Other illustrations contained in the PCT application depict the sonotrode at an angle[25] or a two-pronged sonotrode with the prongs of the sonotrode being curved in such a way as to veer away from one another such as to give greater coverage within the interior of the wine barrel. Where the illustrations depict fluid in the wine barrel, they depict the wine barrel being approximately half filled with liquid.
[25] Exhibit 1, T8/349.
Significantly, there is no mention in this application of the use of a sheath, membrane, or bladder. Nor is reference made to the use of fluids at different temperatures. However, integral to the invention the subject of the application is the use of a shaft shaped sonotrode with a diameter less than the diameter of the bunghole of a wine barrel. Also integral to the invention is the use of an ultrasonic signal to clean the interior of a wine barrel. As described in the application, the cleaning effect is produced as follows:
The ultrasonic cleaning method works by the action of microscopic cavities collapsing and releasing shock waves. The microscopic cavities are formed by sending sound at high frequencies into a body of liquid that is in contact with the surface to be cleaned.
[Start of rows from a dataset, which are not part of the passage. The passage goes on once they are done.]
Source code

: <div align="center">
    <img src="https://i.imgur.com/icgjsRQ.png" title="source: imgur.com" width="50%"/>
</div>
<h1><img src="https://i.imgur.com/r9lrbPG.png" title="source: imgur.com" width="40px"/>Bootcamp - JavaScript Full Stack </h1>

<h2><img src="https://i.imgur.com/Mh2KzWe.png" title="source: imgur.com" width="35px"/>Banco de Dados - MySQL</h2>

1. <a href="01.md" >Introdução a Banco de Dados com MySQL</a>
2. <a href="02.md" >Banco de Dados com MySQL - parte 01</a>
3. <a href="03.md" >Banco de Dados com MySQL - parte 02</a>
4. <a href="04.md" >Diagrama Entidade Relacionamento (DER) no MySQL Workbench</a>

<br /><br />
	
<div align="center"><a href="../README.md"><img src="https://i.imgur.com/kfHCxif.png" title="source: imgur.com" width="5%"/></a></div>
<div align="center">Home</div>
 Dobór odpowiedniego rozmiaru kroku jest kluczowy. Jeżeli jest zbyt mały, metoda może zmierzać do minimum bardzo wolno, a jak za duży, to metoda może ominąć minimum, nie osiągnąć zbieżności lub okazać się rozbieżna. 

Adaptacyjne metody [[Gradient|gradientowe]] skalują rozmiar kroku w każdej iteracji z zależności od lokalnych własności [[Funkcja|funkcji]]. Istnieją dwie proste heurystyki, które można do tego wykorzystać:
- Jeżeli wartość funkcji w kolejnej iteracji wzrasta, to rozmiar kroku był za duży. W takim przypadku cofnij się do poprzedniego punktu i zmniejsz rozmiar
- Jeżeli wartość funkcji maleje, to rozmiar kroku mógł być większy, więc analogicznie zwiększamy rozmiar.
In the present example the microscopic cavities form on the interior surface of the wooden staves … of the wine barrel … The shock waves produced by the collapse of the said cavities loosen the wine residue, tartrates and the like. This detritus can then be drained by the use of a pump or by inverting the barrel and allowing the said detritus to drain out through the bunghole …. .[26]
[26] Exhibit 1, T8/343.
Soniclean Application PCT/AU2004/000959
The invention the subject of this application has many similarities with that the subject of the other Soniclean application. The claims contained in this application are as follows:
1. A space adaptable ultrasonic cleaning apparatus … for cleaning a barrel … of the type having a restricted opening …, characterised by:
a plurality of ultrasonic transducers …, wherein said transducers are attached and able to pivot in relation to each other; and
an ultrasonic generator.
2. A space adaptable ultrasonic cleaning apparatus … as in claim 1, wherein the ultrasonic transducers … are of a diameter less than the diameter of the restricted opening ...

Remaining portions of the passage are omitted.